A complete guide to NVIDIA's KVPress, including the KV cache compression, memory-efficient generation, and long-context LLM inference.

We will explore the basics of integrating a CAD system into your existing workflow. NVIDIA’s KVPress It is important to understand how this can improve the efficiency of long-context inference. To begin, we set up the entire environment. We install the necessary libraries, load a compact model of Instruct, and prepare a workflow in Colab that demonstrates the true value of KV caching compression. We create a long-context synthetic corpus and define extraction questions. Then we run several inference experiments that directly compare different KVPress methods. By the end of this tutorial, you will be better able to understand how long context optimization is implemented in the real world, the impact of different presses on performance and the adaptability of such a workflow for retrieval applications, document analyses, or memory-sensitive LLM.

Import os, subprocesses, textwraps, time, gc. json. math. random.
warnings.filterwarnings("ignore")


def run(cmd):
   print("n[RUN]", " ".join(cmd))
   subprocess.check_call(cmd)


run([sys.executable, "-m", "pip", "install", "-q", "--upgrade", "pip"])
run([sys.executable, "-m", "pip", "install", "-q", "torch", "transformers", "accelerate", "bitsandbytes", "sentencepiece", "kvpress==0.4.0"])


try:
 Import userdata from Google.colab
   hf_token = userdata.get("HF_TOKEN")
Except Exception
   hf_token = os.environ.get("HF_TOKEN", "")


If not, hf_token is:
   try:
       import getpass
       hf_token = getpass.getpass("Enter your Hugging Face token (leave empty if model is public and accessible): ").strip()
 The exception:
       hf_token = ""


if hf_token:
   os.environ["HF_TOKEN"] = hf_token
   os.environ["HUGGINGFACEHUB_API_TOKEN"] = hf_token


Buy a torch
Transformers for import
Import kvpress


BitsAndBytesConfig imports transformers through its pipeline.
from kvpress import ExpectedAttentionPress, KnormPress


print("Python:", sys.version.split()[0])
print("Torch:", torch.__version__)
print("Transformers:", transformers.__version__)
print("CUDA available:", torch.cuda.is_available())
if torch.cuda.is_available():
   print("GPU:", torch.cuda.get_device_name(0))

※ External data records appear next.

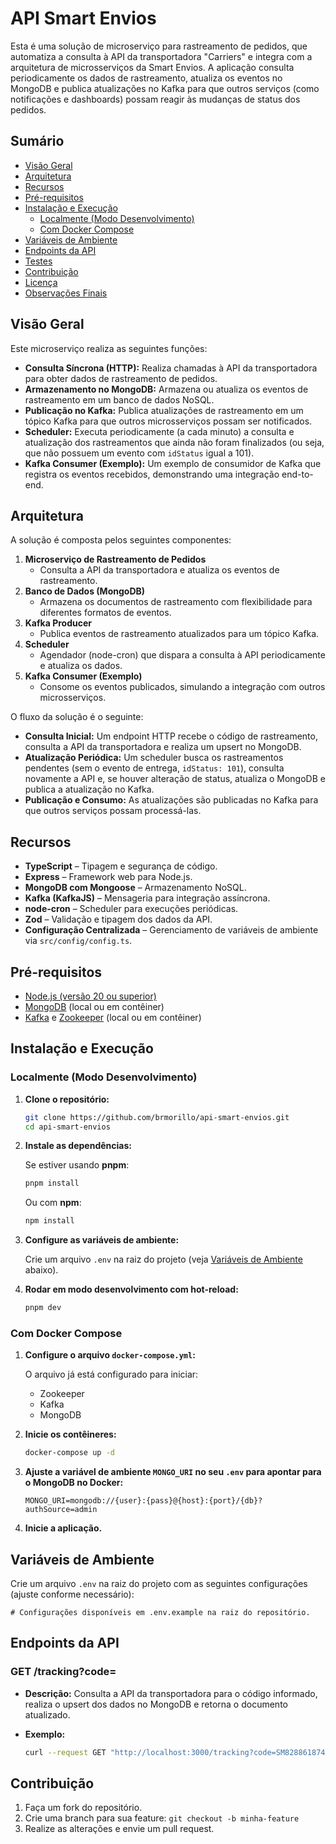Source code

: # API Smart Envios

Esta é uma solução de microserviço para rastreamento de pedidos, que automatiza a consulta à API da transportadora "Carriers" e integra com a arquitetura de microsserviços da Smart Envios. A aplicação consulta periodicamente os dados de rastreamento, atualiza os eventos no MongoDB e publica atualizações no Kafka para que outros serviços (como notificações e dashboards) possam reagir às mudanças de status dos pedidos.

## Sumário

- [Visão Geral](#visão-geral)
- [Arquitetura](#arquitetura)
- [Recursos](#recursos)
- [Pré-requisitos](#pré-requisitos)
- [Instalação e Execução](#instalação-e-execução)
  - [Localmente (Modo Desenvolvimento)](#localmente-modo-desenvolvimento)
  - [Com Docker Compose](#com-docker-compose)
- [Variáveis de Ambiente](#variáveis-de-ambiente)
- [Endpoints da API](#endpoints-da-api)
- [Testes](#testes)
- [Contribuição](#contribuição)
- [Licença](#licença)
- [Observações Finais](#observações-finais)

## Visão Geral

Este microserviço realiza as seguintes funções:

- **Consulta Síncrona (HTTP):** Realiza chamadas à API da transportadora para obter dados de rastreamento de pedidos.
- **Armazenamento no MongoDB:** Armazena ou atualiza os eventos de rastreamento em um banco de dados NoSQL.
- **Publicação no Kafka:** Publica atualizações de rastreamento em um tópico Kafka para que outros microsserviços possam ser notificados.
- **Scheduler:** Executa periodicamente (a cada minuto) a consulta e atualização dos rastreamentos que ainda não foram finalizados (ou seja, que não possuem um evento com `idStatus` igual a 101).
- **Kafka Consumer (Exemplo):** Um exemplo de consumidor de Kafka que registra os eventos recebidos, demonstrando uma integração end-to-end.

## Arquitetura

A solução é composta pelos seguintes componentes:

1. **Microserviço de Rastreamento de Pedidos**
   - Consulta a API da transportadora e atualiza os eventos de rastreamento.
2. **Banco de Dados (MongoDB)**
   - Armazena os documentos de rastreamento com flexibilidade para diferentes formatos de eventos.
3. **Kafka Producer**
   - Publica eventos de rastreamento atualizados para um tópico Kafka.
4. **Scheduler**
   - Agendador (node-cron) que dispara a consulta à API periodicamente e atualiza os dados.
5. **Kafka Consumer (Exemplo)**
   - Consome os eventos publicados, simulando a integração com outros microsserviços.

O fluxo da solução é o seguinte:

- **Consulta Inicial:** Um endpoint HTTP recebe o código de rastreamento, consulta a API da transportadora e realiza um upsert no MongoDB.
- **Atualização Periódica:** Um scheduler busca os rastreamentos pendentes (sem o evento de entrega, `idStatus: 101`), consulta novamente a API e, se houver alteração de status, atualiza o MongoDB e publica a atualização no Kafka.
- **Publicação e Consumo:** As atualizações são publicadas no Kafka para que outros serviços possam processá-las.

## Recursos

- **TypeScript** – Tipagem e segurança de código.
- **Express** – Framework web para Node.js.
- **MongoDB com Mongoose** – Armazenamento NoSQL.
- **Kafka (KafkaJS)** – Mensageria para integração assíncrona.
- **node-cron** – Scheduler para execuções periódicas.
- **Zod** – Validação e tipagem dos dados da API.
- **Configuração Centralizada** – Gerenciamento de variáveis de ambiente via `src/config/config.ts`.

## Pré-requisitos

- [Node.js (versão 20 ou superior)](https://nodejs.org/)
- [MongoDB](https://www.mongodb.com/) (local ou em contêiner)
- [Kafka](https://kafka.apache.org/) e [Zookeeper](https://zookeeper.apache.org/) (local ou em contêiner)

## Instalação e Execução

### Localmente (Modo Desenvolvimento)

1. **Clone o repositório:**

   ```bash
   git clone https://github.com/brmorillo/api-smart-envios.git
   cd api-smart-envios
   ```

2. **Instale as dependências:**

   Se estiver usando **pnpm**:

   ```bash
   pnpm install
   ```

   Ou com **npm**:

   ```bash
   npm install
   ```

3. **Configure as variáveis de ambiente:**

   Crie um arquivo `.env` na raiz do projeto (veja [Variáveis de Ambiente](#variáveis-de-ambiente) abaixo).

4. **Rodar em modo desenvolvimento com hot-reload:**

   ```bash
   pnpm dev
   ```

### Com Docker Compose

1. **Configure o arquivo `docker-compose.yml`:**

   O arquivo já está configurado para iniciar:

   - Zookeeper
   - Kafka
   - MongoDB

2. **Inicie os contêineres:**

   ```bash
   docker-compose up -d
   ```

3. **Ajuste a variável de ambiente `MONGO_URI` no seu `.env` para apontar para o MongoDB no Docker:**

   ```env
   MONGO_URI=mongodb://{user}:{pass}@{host}:{port}/{db}?authSource=admin
   ```

4. **Inicie a aplicação.**

## Variáveis de Ambiente

Crie um arquivo `.env` na raiz do projeto com as seguintes configurações (ajuste conforme necessário):

```env
# Configurações disponíveis em .env.example na raiz do repositório.
```

## Endpoints da API

### GET /tracking?code=<trackingCode>

- **Descrição:** Consulta a API da transportadora para o código informado, realiza o upsert dos dados no MongoDB e retorna o documento atualizado.
- **Exemplo:**

  ```bash
  curl --request GET "http://localhost:3000/tracking?code=SM82886187440BM"
  ```

## Contribuição

1. Faça um fork do repositório.
2. Crie uma branch para sua feature: `git checkout -b minha-feature`
3. Realize as alterações e envie um pull request.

MODEL_ID = "Qwen/Qwen2.5-1.5B-Instruct"
MAX_NEW_TOKENS = 96
SEED = 4
random.seed(SEED)
torch.manual_seed(SEED)

Install all necessary libraries and set up Colab to successfully run KVPress. We collect and store the Hugging Face Token, import core modules for model loading and pipeline execution and perform compression experiments. Also, we print out the hardware and runtime details to help us understand how we will perform the tutorial.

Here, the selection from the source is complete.